The Multimodal Information Based Speech Processing (MISP) 2023 Challenge: Audio-Visual Target Speaker Extraction
- Authors: Wu, Shilong; Wang, Chenxi; Chen, Hang; Dai, Yusheng; Zhang, Chenyue; Wang, Ruoyu; Lan, Hongbo; Du, Jun; Lee, Chin-Hui; Chen, Jingdong; Siniscalchi, Sabato Marco; Scharenborg, Odette; Wang, Zhong-Qiu; Pan, Jia; Gao, Jianqing
- Publication year: 2024
- Type: Contributo in atti di convegno pubblicato in volume
- OA Link: http://hdl.handle.net/10447/638753
Abstract
Previous Multimodal Information based Speech Processing (MISP) challenges mainly focused on audio-visual speech recognition (AVSR) with commendable success. However, the most advanced back-end recognition systems often hit performance limits due to the complex acoustic environments. This has prompted a shift in focus towards the Audio-Visual Target Speaker Extraction (AVTSE) task for the MISP 2023 challenge in ICASSP 2024 Signal Processing Grand Challenges. Unlike existing audio-visual speech enhancement challenges primarily focused on simulation data, the MISP 2023 challenge uniquely explores how front-end speech processing, combined with visual clues, impacts back-end tasks in real-world scenarios.
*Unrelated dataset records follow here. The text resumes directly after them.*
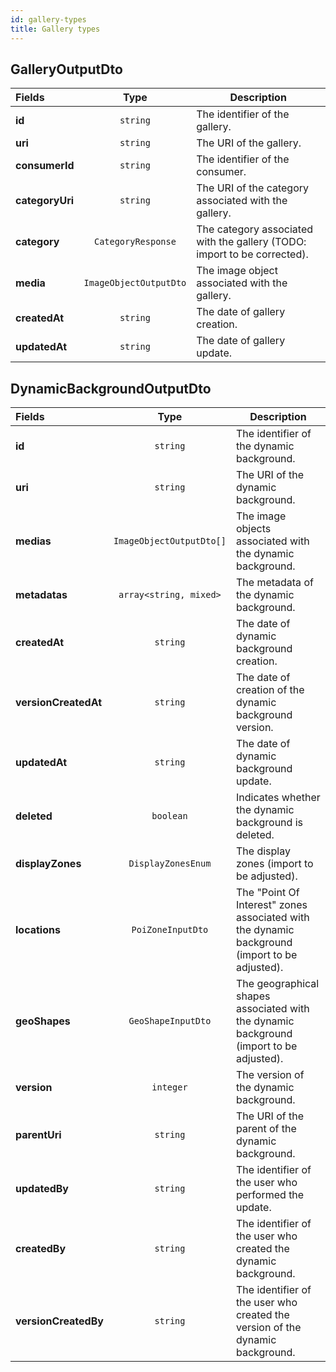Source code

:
 ```yaml
---
id: gallery-types
title: Gallery types
---
```


## GalleryOutputDto

| Fields          |          Type          | Description                                                              |
| :-------------- | :--------------------: | ------------------------------------------------------------------------ |
| **id**          |        `string`        | The identifier of the gallery.                                           |
| **uri**         |        `string`        | The URI of the gallery.                                                  |
| **consumerId**  |        `string`        | The identifier of the consumer.                                          |
| **categoryUri** |        `string`        | The URI of the category associated with the gallery.                     |
| **category**    |   `CategoryResponse`   | The category associated with the gallery (TODO: import to be corrected). |
| **media**       | `ImageObjectOutputDto` | The image object associated with the gallery.                            |
| **createdAt**   |        `string`        | The date of gallery creation.                                            |
| **updatedAt**   |        `string`        | The date of gallery update.                                              |

## DynamicBackgroundOutputDto

| Fields               |           Type           | Description                                                                                   |
| :------------------- | :----------------------: | --------------------------------------------------------------------------------------------- |
| **id**               |         `string`         | The identifier of the dynamic background.                                                     |
| **uri**              |         `string`         | The URI of the dynamic background.                                                            |
| **medias**           | `ImageObjectOutputDto[]` | The image objects associated with the dynamic background.                                     |
| **metadatas**        |  `array<string, mixed>`  | The metadata of the dynamic background.                                                       |
| **createdAt**        |         `string`         | The date of dynamic background creation.                                                      |
| **versionCreatedAt** |         `string`         | The date of creation of the dynamic background version.                                       |
| **updatedAt**        |         `string`         | The date of dynamic background update.                                                        |
| **deleted**          |        `boolean`         | Indicates whether the dynamic background is deleted.                                          |
| **displayZones**     |    `DisplayZonesEnum`    | The display zones (import to be adjusted).                                                    |
| **locations**        |    `PoiZoneInputDto`     | The "Point Of Interest" zones associated with the dynamic background (import to be adjusted). |
| **geoShapes**        |    `GeoShapeInputDto`    | The geographical shapes associated with the dynamic background (import to be adjusted).       |
| **version**          |        `integer`         | The version of the dynamic background.                                                        |
| **parentUri**        |         `string`         | The URI of the parent of the dynamic background.                                              |
| **updatedBy**        |         `string`         | The identifier of the user who performed the update.                                          |
| **createdBy**        |         `string`         | The identifier of the user who created the dynamic background.                                |
| **versionCreatedBy** |         `string`         | The identifier of the user who created the version of the dynamic background.                 |
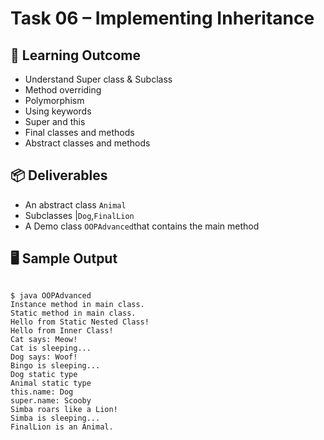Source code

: # Task 06 – Implementing Inheritance

## 🎯 Learning Outcome
- Understand Super class & Subclass
- Method overriding
- Polymorphism
- Using keywords
- Super and this
- Final classes and methods
- Abstract classes and methods

## 📦 Deliverables
- An abstract class `Animal`
- Subclasses |`Dog`,`FinalLion`
- A Demo class `OOPAdvanced`that contains the main method

## 🖥️ Sample Output
```code

$ java OOPAdvanced
Instance method in main class.
Static method in main class.
Hello from Static Nested Class!
Hello from Inner Class!
Cat says: Meow!
Cat is sleeping...
Dog says: Woof!
Bingo is sleeping...
Dog static type
Animal static type
this.name: Dog
super.name: Scooby
Simba roars like a Lion!
Simba is sleeping...
FinalLion is an Animal.
```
This pioneering effort aims to set the first benchmark for the AVTSE task, offering fresh insights into enhancing the accuracy of back-end speech recognition systems through AVTSE in challenging and real acoustic environments. This paper delivers a thorough overview of the task setting, dataset, and baseline system of the MISP 2023 challenge. It also includes an in-depth analysis of the challenges participants may encounter. The experimental results highlight the demanding nature of this task, and we look forward to the innovative solutions participants will bring forward.